Data supplied below:
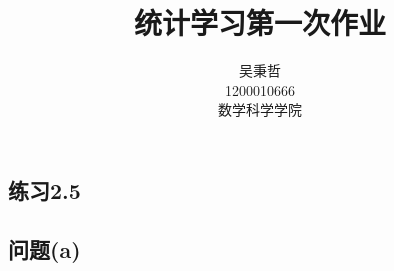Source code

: \documentclass{ctexart}
\author{吴秉哲\\1200010666\\数学科学学院}
\title{统计学习第一次作业}
\begin{document}
\begin{spacing}{1.2}
    \maketitle
    \section{练习2.5}
    \subsection{问题(a)}
\end{spacing}
\end{document}
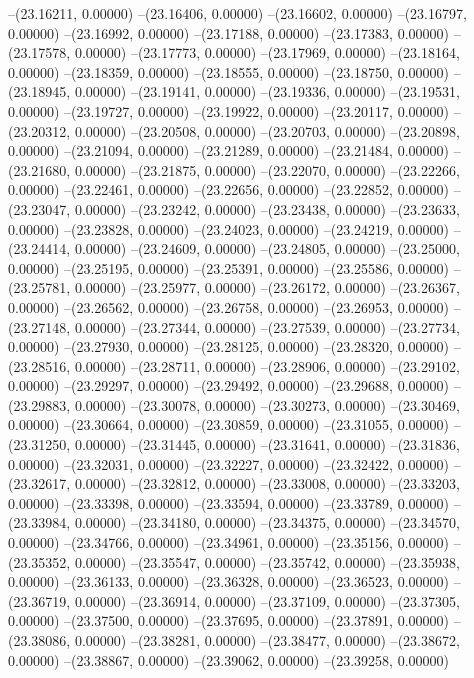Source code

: --(23.16211, 0.00000)
--(23.16406, 0.00000)
--(23.16602, 0.00000)
--(23.16797, 0.00000)
--(23.16992, 0.00000)
--(23.17188, 0.00000)
--(23.17383, 0.00000)
--(23.17578, 0.00000)
--(23.17773, 0.00000)
--(23.17969, 0.00000)
--(23.18164, 0.00000)
--(23.18359, 0.00000)
--(23.18555, 0.00000)
--(23.18750, 0.00000)
--(23.18945, 0.00000)
--(23.19141, 0.00000)
--(23.19336, 0.00000)
--(23.19531, 0.00000)
--(23.19727, 0.00000)
--(23.19922, 0.00000)
--(23.20117, 0.00000)
--(23.20312, 0.00000)
--(23.20508, 0.00000)
--(23.20703, 0.00000)
--(23.20898, 0.00000)
--(23.21094, 0.00000)
--(23.21289, 0.00000)
--(23.21484, 0.00000)
--(23.21680, 0.00000)
--(23.21875, 0.00000)
--(23.22070, 0.00000)
--(23.22266, 0.00000)
--(23.22461, 0.00000)
--(23.22656, 0.00000)
--(23.22852, 0.00000)
--(23.23047, 0.00000)
--(23.23242, 0.00000)
--(23.23438, 0.00000)
--(23.23633, 0.00000)
--(23.23828, 0.00000)
--(23.24023, 0.00000)
--(23.24219, 0.00000)
--(23.24414, 0.00000)
--(23.24609, 0.00000)
--(23.24805, 0.00000)
--(23.25000, 0.00000)
--(23.25195, 0.00000)
--(23.25391, 0.00000)
--(23.25586, 0.00000)
--(23.25781, 0.00000)
--(23.25977, 0.00000)
--(23.26172, 0.00000)
--(23.26367, 0.00000)
--(23.26562, 0.00000)
--(23.26758, 0.00000)
--(23.26953, 0.00000)
--(23.27148, 0.00000)
--(23.27344, 0.00000)
--(23.27539, 0.00000)
--(23.27734, 0.00000)
--(23.27930, 0.00000)
--(23.28125, 0.00000)
--(23.28320, 0.00000)
--(23.28516, 0.00000)
--(23.28711, 0.00000)
--(23.28906, 0.00000)
--(23.29102, 0.00000)
--(23.29297, 0.00000)
--(23.29492, 0.00000)
--(23.29688, 0.00000)
--(23.29883, 0.00000)
--(23.30078, 0.00000)
--(23.30273, 0.00000)
--(23.30469, 0.00000)
--(23.30664, 0.00000)
--(23.30859, 0.00000)
--(23.31055, 0.00000)
--(23.31250, 0.00000)
--(23.31445, 0.00000)
--(23.31641, 0.00000)
--(23.31836, 0.00000)
--(23.32031, 0.00000)
--(23.32227, 0.00000)
--(23.32422, 0.00000)
--(23.32617, 0.00000)
--(23.32812, 0.00000)
--(23.33008, 0.00000)
--(23.33203, 0.00000)
--(23.33398, 0.00000)
--(23.33594, 0.00000)
--(23.33789, 0.00000)
--(23.33984, 0.00000)
--(23.34180, 0.00000)
--(23.34375, 0.00000)
--(23.34570, 0.00000)
--(23.34766, 0.00000)
--(23.34961, 0.00000)
--(23.35156, 0.00000)
--(23.35352, 0.00000)
--(23.35547, 0.00000)
--(23.35742, 0.00000)
--(23.35938, 0.00000)
--(23.36133, 0.00000)
--(23.36328, 0.00000)
--(23.36523, 0.00000)
--(23.36719, 0.00000)
--(23.36914, 0.00000)
--(23.37109, 0.00000)
--(23.37305, 0.00000)
--(23.37500, 0.00000)
--(23.37695, 0.00000)
--(23.37891, 0.00000)
--(23.38086, 0.00000)
--(23.38281, 0.00000)
--(23.38477, 0.00000)
--(23.38672, 0.00000)
--(23.38867, 0.00000)
--(23.39062, 0.00000)
--(23.39258, 0.00000)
End of Data supplied.
From the line holding "--(23.16406, 0.00000)" to the line holding "--(23.21094, 0.00000)", inclusive, restate each line above exactly as written.

--(23.16406, 0.00000)
--(23.16602, 0.00000)
--(23.16797, 0.00000)
--(23.16992, 0.00000)
--(23.17188, 0.00000)
--(23.17383, 0.00000)
--(23.17578, 0.00000)
--(23.17773, 0.00000)
--(23.17969, 0.00000)
--(23.18164, 0.00000)
--(23.18359, 0.00000)
--(23.18555, 0.00000)
--(23.18750, 0.00000)
--(23.18945, 0.00000)
--(23.19141, 0.00000)
--(23.19336, 0.00000)
--(23.19531, 0.00000)
--(23.19727, 0.00000)
--(23.19922, 0.00000)
--(23.20117, 0.00000)
--(23.20312, 0.00000)
--(23.20508, 0.00000)
--(23.20703, 0.00000)
--(23.20898, 0.00000)
--(23.21094, 0.00000)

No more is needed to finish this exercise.